Crystal structure of 12-oxophytodienoate reductase 3 from tomato: Self-inhibition by dimerization

• Published in: Proceedings of the National Academy of Sciences - PNAS Vol. 103; no. 39; pp. 14337 - 14342
• Main Authors: Breithaupt, C, Kurzbauer, R, Lilie, H, Schaller, A, Strassner, J, Huber, R, Macheroux, P, Clausen, T
• Format: Journal Article
• Language: English
• Published: United States National Academy of Sciences 26.09.2006; National Acad Sciences
• Subjects: 12-oxophytodienoate reductase; Active sites; Amino Acid Sequence; Amino acids; Binding Sites; Biological Sciences; Catalysis; Crystal structure; Crystallography, X-Ray; Crystals; Dimerization; Dimers; enzyme activity; Enzymes; Gene expression; Models, Molecular; Molecular Sequence Data; Monomers; mutants; Mutation; oxidoreductases; Oxidoreductases Acting on CH-CH Group Donors - chemistry; Oxidoreductases Acting on CH-CH Group Donors - metabolism; Plant growth; Protein Structure, Secondary; Protein subunits; Proteins; Solanum lycopersicum - enzymology; Solanum lycopersicum var. lycopersicum; Structure-Activity Relationship; tomatoes
• ISSN: 0027-8424; 1091-6490
• DOI: 10.1073/pnas.0606603103

12-Oxophytodienoate reductase (OPR) 3, a homologue of old yellow enzyme (OYE), catalyzes the reduction of 9S,13S-12-oxophytodienoate to the corresponding cyclopentanone, which is subsequently converted to the plant hormone jasmonic acid (JA).

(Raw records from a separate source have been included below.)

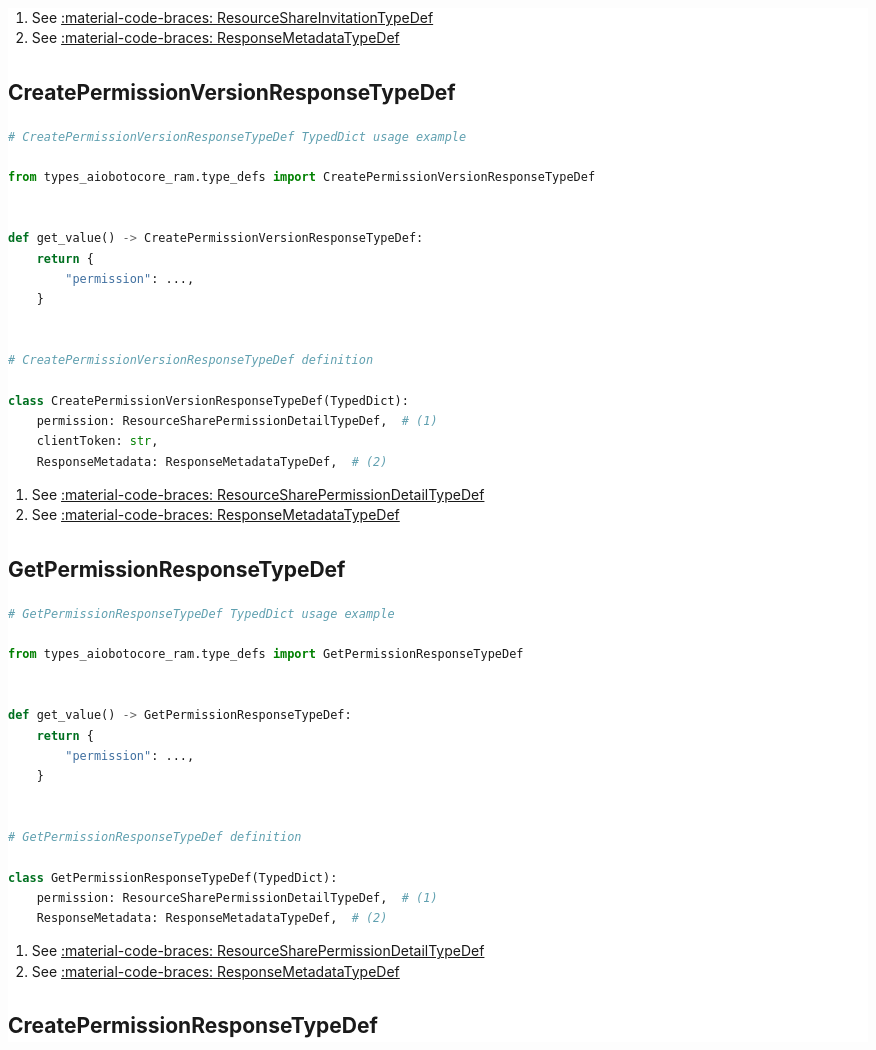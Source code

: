1. See [:material-code-braces: ResourceShareInvitationTypeDef](./type_defs.md#resourceshareinvitationtypedef) 
2. See [:material-code-braces: ResponseMetadataTypeDef](./type_defs.md#responsemetadatatypedef) 
## CreatePermissionVersionResponseTypeDef

```python
# CreatePermissionVersionResponseTypeDef TypedDict usage example

from types_aiobotocore_ram.type_defs import CreatePermissionVersionResponseTypeDef


def get_value() -> CreatePermissionVersionResponseTypeDef:
    return {
        "permission": ...,
    }


# CreatePermissionVersionResponseTypeDef definition

class CreatePermissionVersionResponseTypeDef(TypedDict):
    permission: ResourceSharePermissionDetailTypeDef,  # (1)
    clientToken: str,
    ResponseMetadata: ResponseMetadataTypeDef,  # (2)
```

1. See [:material-code-braces: ResourceSharePermissionDetailTypeDef](./type_defs.md#resourcesharepermissiondetailtypedef) 
2. See [:material-code-braces: ResponseMetadataTypeDef](./type_defs.md#responsemetadatatypedef) 
## GetPermissionResponseTypeDef

```python
# GetPermissionResponseTypeDef TypedDict usage example

from types_aiobotocore_ram.type_defs import GetPermissionResponseTypeDef


def get_value() -> GetPermissionResponseTypeDef:
    return {
        "permission": ...,
    }


# GetPermissionResponseTypeDef definition

class GetPermissionResponseTypeDef(TypedDict):
    permission: ResourceSharePermissionDetailTypeDef,  # (1)
    ResponseMetadata: ResponseMetadataTypeDef,  # (2)
```

1. See [:material-code-braces: ResourceSharePermissionDetailTypeDef](./type_defs.md#resourcesharepermissiondetailtypedef) 
2. See [:material-code-braces: ResponseMetadataTypeDef](./type_defs.md#responsemetadatatypedef) 
## CreatePermissionResponseTypeDef
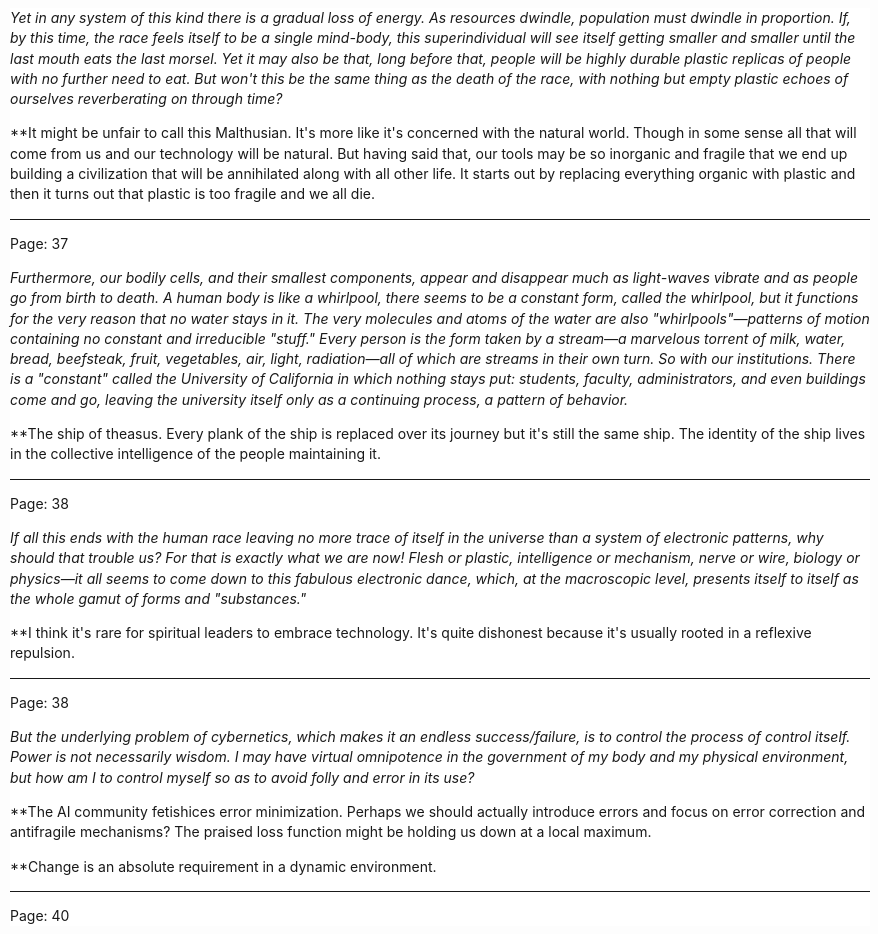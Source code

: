 *Yet in any system of this kind there is a gradual loss of energy. As resources dwindle, population must dwindle in proportion. If, by this time, the race feels itself to be a single mind-body, this superindividual will see itself getting smaller and smaller until the last mouth eats the last morsel. Yet it may also be that, long before that, people will be highly durable plastic replicas of people with no further need to eat. But won't this be the same thing as the death of the race, with nothing but empty plastic echoes of ourselves reverberating on through time?*

**It might be unfair to call this Malthusian. It's more like it's concerned with the natural world. Though in some sense all that will come from us and our technology will be natural. But having said that, our tools may be so inorganic and fragile that we end up building a civilization that will be annihilated along with all other life. It starts out by replacing everything organic with plastic and then it turns out that plastic is too fragile and we all die. 

---
Page: 37

*Furthermore, our bodily cells, and their smallest components, appear and disappear much as light-waves vibrate and as people go from birth to death. A human body is like a whirlpool, there seems to be a constant form, called the whirlpool, but it functions for the very reason that no water stays in it. The very molecules and atoms of the water are also "whirlpools"—patterns of motion containing no constant and irreducible "stuff." Every person is the form taken by a stream—a marvelous torrent of milk, water, bread, beefsteak, fruit, vegetables, air, light, radiation—all of which are streams in their own turn. So with our institutions. There is a "constant" called the University of California in which nothing stays put: students, faculty, administrators, and even buildings come and go, leaving the university itself only as a continuing process, a pattern of behavior.*

**The ship of theasus. Every plank of the ship is replaced over its journey but it's still the same ship. The identity of the ship lives in the collective intelligence of the people maintaining it. 

---
Page: 38

*If all this ends with the human race leaving no more trace of itself in the universe than a system of electronic patterns, why should that trouble us? For that is exactly what we are now! Flesh or plastic, intelligence or mechanism, nerve or wire, biology or physics—it all seems to come down to this fabulous electronic dance, which, at the macroscopic level, presents itself to itself as the whole gamut of forms and "substances."*

**I think it's rare for spiritual leaders to embrace technology. It's quite dishonest because it's usually rooted in a reflexive repulsion. 

---
Page: 38

*But the underlying problem of cybernetics, which makes it an endless success/failure, is to control the process of control itself. Power is not necessarily wisdom. I may have virtual omnipotence in the government of my body and my physical environment, but how am I to control myself so as to avoid folly and error in its use?*

**The AI community fetishices error minimization. Perhaps we should actually introduce errors and focus on error correction and antifragile mechanisms? The praised loss function might be holding us down at a local maximum. 

**Change is an absolute requirement in a dynamic environment. 

---
Page: 40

JA and JA derivatives, as well as 12-oxophytodienoate and related cyclopentenones, are known to regulate gene expression in plant development and defense. Together with other oxygenated fatty acid derivatives, they form the oxylipin signature in plants, which resembles the pool of prostaglandins in animals. Here, we report the crystal structure of OPR3 from tomato and of two OPR3 mutants. Although the catalytic residues of OPR3 and related OYEs are highly conserved, several characteristic differences can be discerned in the substrate-binding regions, explaining the remarkable substrate stereoselectivity of OPR isozymes. Interestingly, OPR3 crystallized as an extraordinary self-inhibited dimer. Mutagenesis studies and biochemical analysis confirmed a weak dimerization of OPR3 in vitro, which correlated with a loss of enzymatic activity. Based on structural data of OPR3, a putative mechanism for a strong and reversible dimerization of OPR3 in vivo that involves phosphorylation of OPR3 is suggested. This mechanism could contribute to the shaping of the oxylipin signature, which is critical for fine-tuning gene expression in plants.